Ingest, data prep, analysis, visualization and export. They’re all part of the Big Data analytics life-cycle. The good news? The market sports multiple product categories that handle each of these. The bad news: there are far fewer products that handle many of these areas together. It’s getting more complex too, as other big data lifecycle categories, like data lake management/data cataloging and Big Data operations/DevOps are emerging.
This may be frustrating, but it’s also understandable: if there’s an area of functionality that the market is neglecting, then funding a company to develop and provide that functionality makes sense. It helps the market, it helps the company and, hopefully, it helps the company’s investors.
Does it help the customer, though? That’s harder to say. If you’re doing your data prep in one tool and your analysis in another, that’s a bit regimented, and the context switch may be jarring. Moreover, if your analysis reveals to you more prep work to be done, you are sent back to the data prep tool for a “do-over,” rather than embarking on iterative effort.
Case in point
Recently, I spoke to Bob Laurent, VP of Product Marketing at Alteryx on a related subject. The discussion began as an investigation into Mr. Laurent’s notion of “dark data:” data that you have in your possession but aren’t using, or analyzing, for the betterment of the business. As Alteryx has a focus on data preparation, the discussion began with talk of how to avoid dark data, by grabbing, processing and coalescing data sets, be they buried in log files, point-of-sale feeds or elsewhere, to get at intelligence that would otherwise be latent and obscured.

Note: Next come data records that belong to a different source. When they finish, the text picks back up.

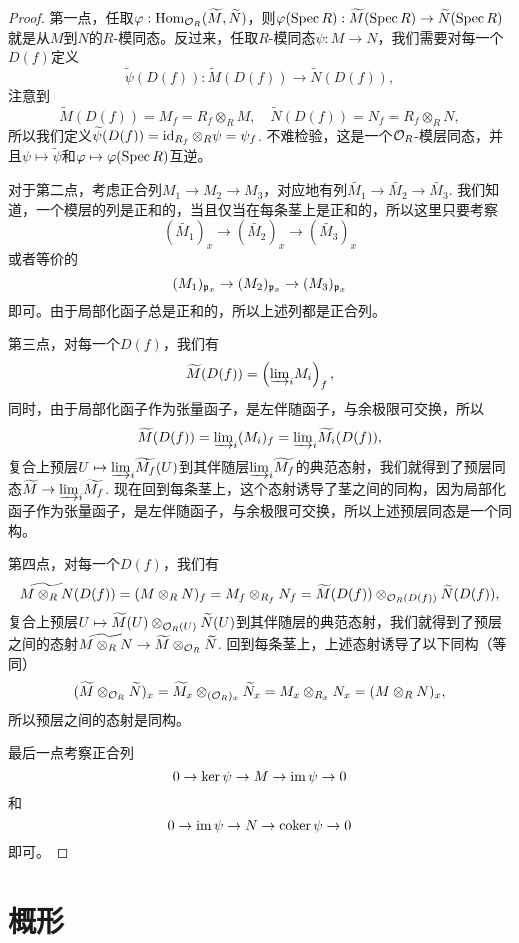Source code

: \begin{proof}
第一点，任取$\varphi:\operatorname{Hom}_{\mathcal{O}_R}(\widetilde{M},\widetilde{N})$，则$\varphi(\operatorname{Spec} R):\widetilde{M}(\operatorname{Spec} R)\to \widetilde{N}(\operatorname{Spec} R)$就是从$M$到$N$的$R$-模同态。反过来，任取$R$-模同态$\psi:M\to N$，我们需要对每一个$D(f)$定义
\[
	\widetilde{\psi}(D(f)):\widetilde{M}(D(f))\to \widetilde{N}(D(f)),
\]
注意到
\[
	\widetilde{M}(D(f))=M_f=R_f\otimes_R M,\quad \widetilde{N}(D(f))=N_f=R_f\otimes_R N,
\]
所以我们定义$\widetilde{\psi}(D(f))=\operatorname{id}_{R_f}\otimes_R \psi=\psi_f$. 不难检验，这是一个$\mathcal{O}_R$-模层同态，并且$\psi\mapsto \widetilde{\psi}$和$\varphi\mapsto \varphi(\operatorname{Spec} R)$互逆。

对于第二点，考虑正合列$M_1\to M_2\to M_3$，对应地有列$\widetilde{M_1}\to \widetilde{M_2}\to \widetilde{M_3}$. 我们知道，一个模层的列是正和的，当且仅当在每条茎上是正和的，所以这里只要考察
\[
	\left(\widetilde{M_1}\right)_x\to \left(\widetilde{M_2}\right)_x\to \left(\widetilde{M_3}\right)_x
\]
或者等价的
\[
	(M_1)_{\mathfrak{p}_x}\to (M_2)_{\mathfrak{p}_x}\to (M_3)_{\mathfrak{p}_x}
\]
即可。由于局部化函子总是正和的，所以上述列都是正合列。

第三点，对每一个$D(f)$，我们有
\[
	\widetilde{M}(D(f))=\left({\varinjlim}_{i}M_i\right)_f,
\]
同时，由于局部化函子作为张量函子，是左伴随函子，与余极限可交换，所以
\[
	\widetilde{M}(D(f))={\varinjlim}_{i}(M_i)_f={\varinjlim}_{i}\widetilde{M_i}(D(f)),
\]
复合上预层$U\mapsto {\varinjlim}_{i}\widetilde{M_f}(U)$到其伴随层${\varinjlim}_{i}\widetilde{M_f}$的典范态射，我们就得到了预层同态$\widetilde{M}\to {\varinjlim}_{i}\widetilde{M_f}$. 现在回到每条茎上，这个态射诱导了茎之间的同构，因为局部化函子作为张量函子，是左伴随函子，与余极限可交换，所以上述预层同态是一个同构。

第四点，对每一个$D(f)$，我们有
\[
	\widetilde{M\otimes_R N}(D(f))=(M\otimes_R N)_f=M_f\otimes_{R_f}N_f=\widetilde{M}(D(f))\otimes_{\mathcal{O}_R(D(f))}\widetilde{N}(D(f)),
\]
复合上预层$U\mapsto \widetilde{M}(U)\otimes_{\mathcal{O}_R(U)}\widetilde{N}(U)$到其伴随层的典范态射，我们就得到了预层之间的态射$\widetilde{M\otimes_R N}\to \widetilde{M}\otimes_{\mathcal{O}_R}\widetilde{N}$. 回到每条茎上，上述态射诱导了以下同构（等同）
\[
	(\widetilde{M}\otimes_{\mathcal{O}_R}\widetilde{N})_x=\widetilde{M}_x\otimes_{(\mathcal{O}_R)_x}\widetilde{N}_x=M_{x}\otimes_{R_x}N_x=(M\otimes_R N)_x,
\]
所以预层之间的态射是同构。

最后一点考察正合列
\[
	0\to \ker \psi \to M \to \operatorname{im} \psi\to 0
\]
和
\[
	0\to \operatorname{im} \psi \to N \to \operatorname{coker} \psi\to 0
\]
即可。
\end{proof}

\section{概形}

That’s all fair game. The nitty-gritty of digging for valuable data — then scraping the debris away and making it sparkle and shine for observation and analysis — is the bread and butter of every company in the analytics field.
It wasn’t really enough though, not for an interesting conversation and not for a Big on Data post.
Lifting the darkness
But then, as if sifting for data sets, we stumbled on something really valuable. Laurent described a case study to me — one where a financial services customer used Alteryx to look at its trading terminal data, to find correlations between certain trading patterns and various abuse incidents (like money laundering, for example). While discussing the use case, Laurent mentioned something that at first seemed incidental, but then revealed itself to be key.
After staff at Alteryx’s customer completed their data prep and analysis work, to determine patterns in transactional data that may indicate money laundering activity, they decided to take that analyzed data and make a predictive model from it, allowing them to detect potentially nefarious activity in advance of any illicit events occurring.
The customer acquired Alteryx for the purposes of observational analytics. That work is valuable in itself. It was all the customer intended to carry out and the project was already successful. But then, because Alteryx has integrated the R programming language into its product and has the ability to build predictive models and score data against them, the customer put those features to work too.
The availability of adjacent capabilities, in a single product, led to a customer realizing much greater value. No salesperson had to intervene and pitch the potential to do this; no additional products were required. But the functionality was there, and the customer’s work to date meant all of the necessary prerequisites to build a predictive analytics solution were met. So the customer ventured out into predictive analytics of its own accord, at its own pace, connecting dots on its own.
From capabilities, a result
Obviously, the customer got more value. Arguably, so did society, as this analytics solution effectively fights financial crime. It’s a moral victory, and it’s a story with a moral: enabling a customer to make connections in the data life-cycle enables her to understand and “own” the analytics process.
Laurent mentioned to me that Alteryx is seeing a shift from customers taking known data sources and determining desired outputs, to exploring potential data sources and discovering if useful, unexpected outputs can be derived. Clearly, the case of this customer provides supporting evidence here.
Products that cover multiple phases of the data life-cycle effect intimacy with data and enable tenacity in non-specialists to dig into their data, to derive levels of insight they never knew were there.
It strikes me that this illuminates the crux of the “dark data” question. Yes, point solutions shine a light on individual pieces. But more integrated solutions help solve the whole puzzle. And that’s ultimately how customers get their ROI.